This page accompanies my formal PhD application to the Young Researcher position at the School of Economics and Business, University of Ljubljana. It presents my research background, the intellectual problem I intend to pursue, the methodological pipeline I plan to develop, and a prototype of the expected research output, all prepared under the supervision of Prof. Groznik in the area of digital mobility transformation and platform economics.
My academic trajectory is not a straight line, and I think it is worth being direct about that. I started in pure mathematics, moved into an MBA with a substantive quantitative component, spent nearly a year working as a data analyst in Muscat, and am now finishing an M.Sc. in Mathematics at USM with a thesis on scalable optimization algorithms for high-dimensional machine learning. The common thread across all of that, which I only understood clearly in retrospect, is a sustained interest in what rigorous quantitative methods can tell us about complex systems where human behavior and algorithmic processes interact.

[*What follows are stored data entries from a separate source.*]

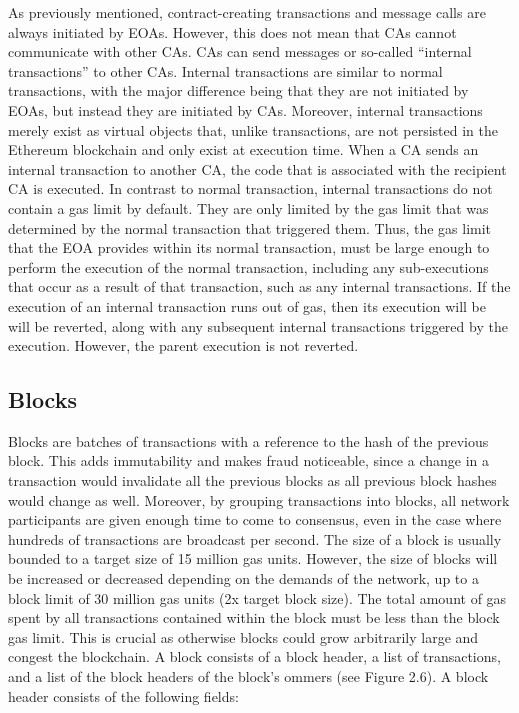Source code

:             As previously mentioned, contract-creating transactions and message calls are always initiated by EOAs.
            However, this does not mean that CAs cannot communicate with other CAs.
            CAs can send messages or so-called “internal transactions” to other CAs.
            Internal transactions are similar to normal transactions, with the major difference being that they are not initiated by EOAs, but instead they are initiated by CAs.
            Moreover, internal transactions merely exist as virtual objects that, unlike transactions, are not persisted in the Ethereum blockchain and only exist at execution time.
            When a CA sends an internal transaction to another CA, the code that is associated with the recipient CA is executed.
            In contrast to normal transaction, internal transactions do not contain a gas limit by default.
            They are only limited by the gas limit that was determined by the normal transaction that triggered them.
            Thus, the gas limit that the EOA provides within its normal transaction, must be large enough to perform the execution of the normal transaction, including any sub-executions that occur as a result of that transaction, such as any internal transactions.
            If the execution of an internal transaction runs out of gas, then its execution will be will be reverted, along with any subsequent internal transactions triggered by the execution.
            However, the parent execution is not reverted.


    \subsection{Blocks}

        Blocks are batches of transactions with a reference to the hash of the previous block.
        This adds immutability and makes fraud noticeable, since a change in a transaction would invalidate all the previous blocks as all previous block hashes would change as well.
        Moreover, by grouping transactions into blocks, all network participants are given enough time to come to consensus, even in the case where hundreds of transactions are broadcast per second.
        The size of a block is usually bounded to a target size of 15 million gas units.
        However, the size of blocks will be increased or decreased depending on the demands of the network, up to a block limit of 30 million gas units (2x target block size).
        The total amount of gas spent by all transactions contained within the block must be less than the block gas limit.
        This is crucial as otherwise blocks could grow arbitrarily large and congest the blockchain.
        A block consists of a block header, a list of transactions, and a list of the block headers of the block's ommers (see Figure 2.6).
        A block header consists of the following fields:

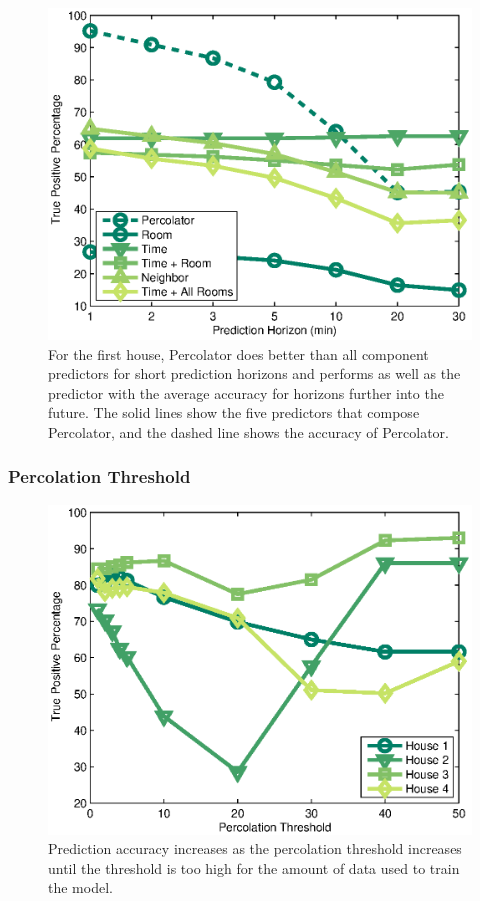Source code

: \begin{figure}[!htb]
\begin{center}
\includegraphics[width=0.6\columnwidth]{fig/predictionHorizonModelType.eps}
\end{center}
\caption[Effect of increasing prediction horizon on occupancy predictors]{For
the first house, Percolator does better than all component predictors for short
prediction horizons and performs as well as the predictor with the average
accuracy for horizons further into the future. The solid lines show the five
predictors that compose Percolator, and the dashed line shows the accuracy of
Percolator.}
\label{fig:predictionHorizonModelType}
\end{figure}

\subsubsection{Percolation Threshold}

\begin{figure}[!htb]
\begin{center}
\includegraphics[width=0.6\columnwidth]{fig/percolationThreshold4Houses.eps}
\end{center}
\caption[Sensitivity of Percolator to the percolation threshold]{Prediction
accuracy increases as the percolation threshold increases until the threshold is
too high for the amount of data used to train the model.}
\label{fig:percolationThreshold}
\end{figure}

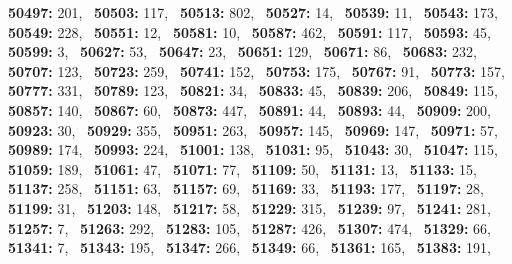 \textbf{50497:} 201,\allowbreak~ 
\textbf{50503:} 117,\allowbreak~ 
\textbf{50513:} 802,\allowbreak~ 
\textbf{50527:} 14,\allowbreak~ 
\textbf{50539:} 11,\allowbreak~ 
\textbf{50543:} 173,\allowbreak~ 
\textbf{50549:} 228,\allowbreak~ 
\textbf{50551:} 12,\allowbreak~ 
\textbf{50581:} 10,\allowbreak~ 
\textbf{50587:} 462,\allowbreak~ 
\textbf{50591:} 117,\allowbreak~ 
\textbf{50593:} 45,\allowbreak~ 
\textbf{50599:} 3,\allowbreak~ 
\textbf{50627:} 53,\allowbreak~ 
\textbf{50647:} 23,\allowbreak~ 
\textbf{50651:} 129,\allowbreak~ 
\textbf{50671:} 86,\allowbreak~ 
\textbf{50683:} 232,\allowbreak~ 
\textbf{50707:} 123,\allowbreak~ 
\textbf{50723:} 259,\allowbreak~ 
\textbf{50741:} 152,\allowbreak~ 
\textbf{50753:} 175,\allowbreak~ 
\textbf{50767:} 91,\allowbreak~ 
\textbf{50773:} 157,\allowbreak~ 
\textbf{50777:} 331,\allowbreak~ 
\textbf{50789:} 123,\allowbreak~ 
\textbf{50821:} 34,\allowbreak~ 
\textbf{50833:} 45,\allowbreak~ 
\textbf{50839:} 206,\allowbreak~ 
\textbf{50849:} 115,\allowbreak~ 
\textbf{50857:} 140,\allowbreak~ 
\textbf{50867:} 60,\allowbreak~ 
\textbf{50873:} 447,\allowbreak~ 
\textbf{50891:} 44,\allowbreak~ 
\textbf{50893:} 44,\allowbreak~ 
\textbf{50909:} 200,\allowbreak~ 
\textbf{50923:} 30,\allowbreak~ 
\textbf{50929:} 355,\allowbreak~ 
\textbf{50951:} 263,\allowbreak~ 
\textbf{50957:} 145,\allowbreak~ 
\textbf{50969:} 147,\allowbreak~ 
\textbf{50971:} 57,\allowbreak~ 
\textbf{50989:} 174,\allowbreak~ 
\textbf{50993:} 224,\allowbreak~ 
\textbf{51001:} 138,\allowbreak~ 
\textbf{51031:} 95,\allowbreak~ 
\textbf{51043:} 30,\allowbreak~ 
\textbf{51047:} 115,\allowbreak~ 
\textbf{51059:} 189,\allowbreak~ 
\textbf{51061:} 47,\allowbreak~ 
\textbf{51071:} 77,\allowbreak~ 
\textbf{51109:} 50,\allowbreak~ 
\textbf{51131:} 13,\allowbreak~ 
\textbf{51133:} 15,\allowbreak~ 
\textbf{51137:} 258,\allowbreak~ 
\textbf{51151:} 63,\allowbreak~ 
\textbf{51157:} 69,\allowbreak~ 
\textbf{51169:} 33,\allowbreak~ 
\textbf{51193:} 177,\allowbreak~ 
\textbf{51197:} 28,\allowbreak~ 
\textbf{51199:} 31,\allowbreak~ 
\textbf{51203:} 148,\allowbreak~ 
\textbf{51217:} 58,\allowbreak~ 
\textbf{51229:} 315,\allowbreak~ 
\textbf{51239:} 97,\allowbreak~ 
\textbf{51241:} 281,\allowbreak~ 
\textbf{51257:} 7,\allowbreak~ 
\textbf{51263:} 292,\allowbreak~ 
\textbf{51283:} 105,\allowbreak~ 
\textbf{51287:} 426,\allowbreak~ 
\textbf{51307:} 474,\allowbreak~ 
\textbf{51329:} 66,\allowbreak~ 
\textbf{51341:} 7,\allowbreak~ 
\textbf{51343:} 195,\allowbreak~ 
\textbf{51347:} 266,\allowbreak~ 
\textbf{51349:} 66,\allowbreak~ 
\textbf{51361:} 165,\allowbreak~ 
\textbf{51383:} 191,\allowbreak~ 

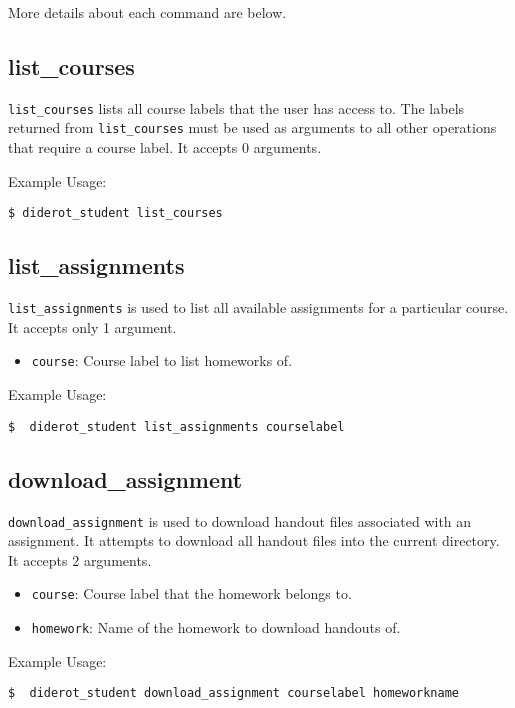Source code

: More details about each command are below.

\subsection{list\_courses}

\verb|list_courses| lists all course labels that the user has access to.
%
The labels returned from \verb|list_courses| must be used as arguments to all other
operations that require a course label.
%
It accepts 0 arguments.

Example Usage:
\begin{verbatim}
$ diderot_student list_courses
\end{verbatim}

\subsection{list\_assignments}

\verb|list_assignments| is used to list all available assignments for a particular course.
%
It accepts only 1 argument.
\begin{itemize}
  \item \verb|course|: Course label to list homeworks of.
\end{itemize}

Example Usage:
\begin{verbatim}
$  diderot_student list_assignments courselabel
\end{verbatim}

\subsection{download\_assignment}

\verb|download_assignment| is used to download handout files associated with an assignment.
%
It attempts to download all handout files into the current directory.
% 
It accepts 2 arguments.

\begin{itemize}
  \item \verb|course|: Course label that the homework belongs to.
  \item \verb|homework|: Name of the homework to download handouts of.
\end{itemize}

Example Usage:
\begin{verbatim}
$  diderot_student download_assignment courselabel homeworkname
\end{verbatim}

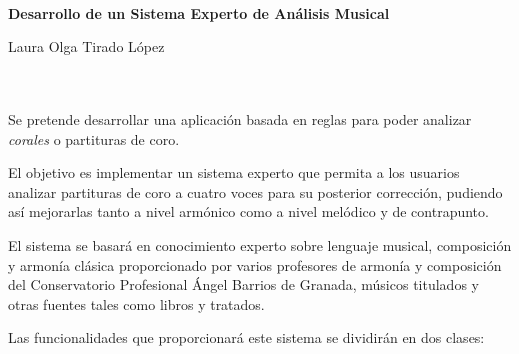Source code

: \documentclass[a4paper, 12pt]{report} %
\makeatletter
\numberwithin{equation}{section} %
\numberwithin{figure}{section} %
\numberwithin{table}{section} %
\newcommand\frontmatter{%
    \cleardoublepage
  \pagenumbering{roman}}
\makeatother
\begin{document}

\newpage
\thispagestyle{empty}
\
\newpage
\thispagestyle{empty}
\
\newpage
\thispagestyle{empty}
\

\frontmatter

\thispagestyle{empty}

\begin{center}
{\large\bfseries Desarrollo de un Sistema Experto de Análisis Musical}\\
\end{center}
\begin{center}
Laura Olga Tirado López\\
\end{center}

\\

\vspace{0.7cm}
\noindent{\textbf{Resumen}}\\

Se pretende desarrollar una aplicación basada en reglas para poder analizar \textit{corales} o partituras de coro.

\bigskip

El objetivo es implementar un sistema experto que permita a los usuarios analizar partituras de coro a cuatro voces para su posterior corrección, pudiendo así mejorarlas tanto a nivel armónico como a nivel melódico y de contrapunto.

\bigskip

El sistema se basará en conocimiento experto sobre lenguaje musical, composición y armonía clásica proporcionado por varios profesores de armonía y composición del Conservatorio Profesional Ángel Barrios de Granada, músicos titulados y otras fuentes tales como libros y tratados. 

\bigskip

Las funcionalidades que proporcionará este sistema se dividirán en dos clases:
\end{document}
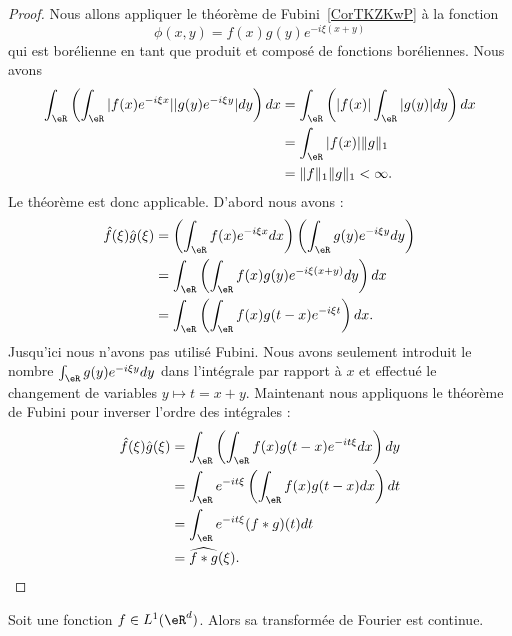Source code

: \begin{proof}
    Nous allons appliquer le théorème de Fubini~\ref{CorTKZKwP} à la fonction
    \begin{equation}
        \phi(x,y)=f(x)g(y) e^{-i\xi(x+y)}
    \end{equation}
    qui est borélienne en tant que produit et composé de fonctions boréliennes. Nous avons
    \begin{subequations}
        \begin{align}
            \int_{\eR}\left( \int_{\eR}| f(x) e^{-i\xi x} | |g(y) e^{-i\xi y} |dy \right)dx&=\int_{\eR}\left( | f(x) |\int_{\eR}| g(y) |dy \right)dx\\
            &=\int_{\eR}| f(x) |\| g \|_1\\
            &=\| f \|_1\| g \|_1<\infty.
        \end{align}
    \end{subequations}
    Le théorème est donc applicable. D'abord nous avons :
    \begin{subequations}
        \begin{align}
            \hat f(\xi)\hat g(\xi)&=\left(\int_{\eR}f(x) e^{-i\xi x}dx\right)\left(\int_{\eR}g(y) e^{-i\xi y}dy\right)\\
            &=\int_{\eR}\left( \int_{\eR}f(x)g(y) e^{-i\xi(x+y)}dy \right)dx\\
            &=\int_{\eR}\left( \int_{\eR}f(x)g(t-x) e^{-i\xi t} \right)dx.
        \end{align}
    \end{subequations}
    Jusqu'ici nous n'avons pas utilisé Fubini. Nous avons seulement introduit le nombre \( \int_{\eR}g(y) e^{-i\xi y}dy\) dans l'intégrale par rapport à \( x\) et effectué le changement de variables \( y\mapsto t=x+y\). Maintenant nous appliquons le théorème de Fubini pour inverser l'ordre des intégrales :
    \begin{subequations}
        \begin{align}
            \hat f(\xi)\hat g(\xi)&=\int_{\eR}\left( \int_{\eR}f(x)g(t-x) e^{-it\xi}dx \right)dy\\
            &=\int_{\eR} e^{-it\xi}\left( \int_{\eR}f(x)g(t-x)dx \right)dt\\
            &=\int_{\eR} e^{-it\xi}(f*g)(t)dt\\
            &=\widehat{f*g}(\xi).
        \end{align}
    \end{subequations}
\end{proof}

\begin{proposition}       \label{PropJvNfj}
    Soit une fonction \( f\in L^1(\eR^d)\). Alors sa transformée de Fourier est continue.
\end{proposition}

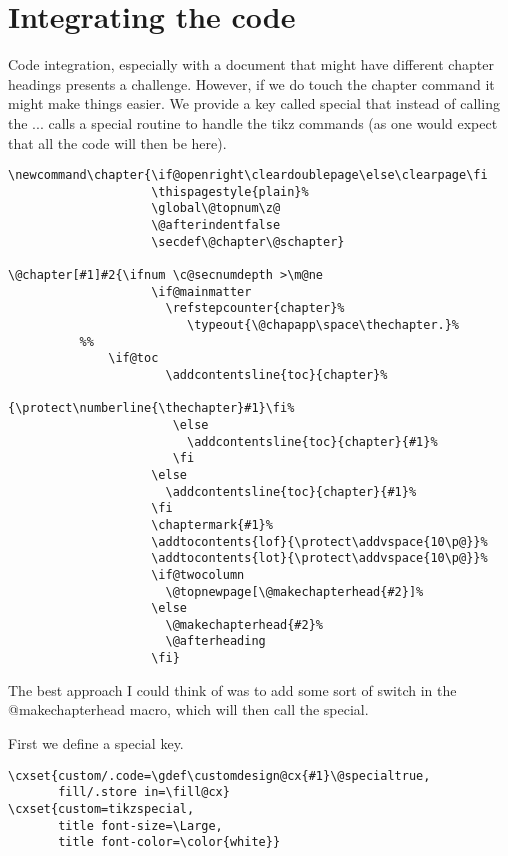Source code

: \section{Integrating the code}

Code integration, especially with a document that might have different chapter headings presents a challenge. However, if we do touch the chapter command it might make things easier. We provide a key called special that instead of calling the \string\@make... calls a special
routine to handle the tikz commands (as one would expect that all the code will then be here).

\begin{lstlisting}
\newcommand\chapter{\if@openright\cleardoublepage\else\clearpage\fi
                    \thispagestyle{plain}%
                    \global\@topnum\z@
                    \@afterindentfalse
                    \secdef\@chapter\@schapter}

\@chapter[#1]#2{\ifnum \c@secnumdepth >\m@ne
                    \if@mainmatter
                      \refstepcounter{chapter}%
                         \typeout{\@chapapp\space\thechapter.}%
          %%
              \if@toc
                      \addcontentsline{toc}{chapter}%
                                   {\protect\numberline{\thechapter}#1}\fi%
                       \else
                         \addcontentsline{toc}{chapter}{#1}%
                       \fi
                    \else
                      \addcontentsline{toc}{chapter}{#1}%
                    \fi
                    \chaptermark{#1}%
                    \addtocontents{lof}{\protect\addvspace{10\p@}}%
                    \addtocontents{lot}{\protect\addvspace{10\p@}}%
                    \if@twocolumn
                      \@topnewpage[\@makechapterhead{#2}]%
                    \else
                      \@makechapterhead{#2}%
                      \@afterheading
                    \fi}
\end{lstlisting}

The best approach I could think of was to add some sort of switch in
the @makechapterhead macro, which will then call the special.

First we define a special key.


\begin{lstlisting}
\cxset{custom/.code=\gdef\customdesign@cx{#1}\@specialtrue,
       fill/.store in=\fill@cx}
\cxset{custom=tikzspecial,
       title font-size=\Large,
       title font-color=\color{white}}
\end{lstlisting}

My MSc thesis at USM develops tighter convergence analyses for adaptive gradient methods, specifically Adam and its variants, in high-dimensional non-convex settings. The practical motivation comes from fine-tuning large language models for text classification, where instability during training is a documented problem whose mathematical explanation is less well understood than the engineering workarounds practitioners use. The theoretical framework is complete, and the applied experiments are being extended to additional datasets. Submission is scheduled for July 2026.
My MBA thesis, completed at Kharazmi University, applied BERTopic and a fine-tuned RoBERTa classifier to over 50,000 Reddit discussions about global retail customer experience. The research produced a three-category thematic map of customer discourse, validated statistically, and identified a methodologically interesting null result: the Emotional dimension that prior keyword-based analysis had treated as a discrete category does not form a coherent cluster in transformer-based analysis, which suggests it is a property of all categories rather than a category in itself. A manuscript is currently under review. The full codebase is open-source on GitHub.
Before returning to graduate study at USM, I spent nearly a year at EDGE Company in Muscat building end-to-end predictive pipelines for business decision-making in a city where ride-hailing platforms had, within a short period, fundamentally restructured how people moved around. Working there gave me a practitioner's understanding of what kinds of mobility data exist in the real world, how imperfect and fragmented that data is, and how large the gap is between a descriptive insight and an actionable causal claim. That gap is the methodological problem this dissertation is designed to address.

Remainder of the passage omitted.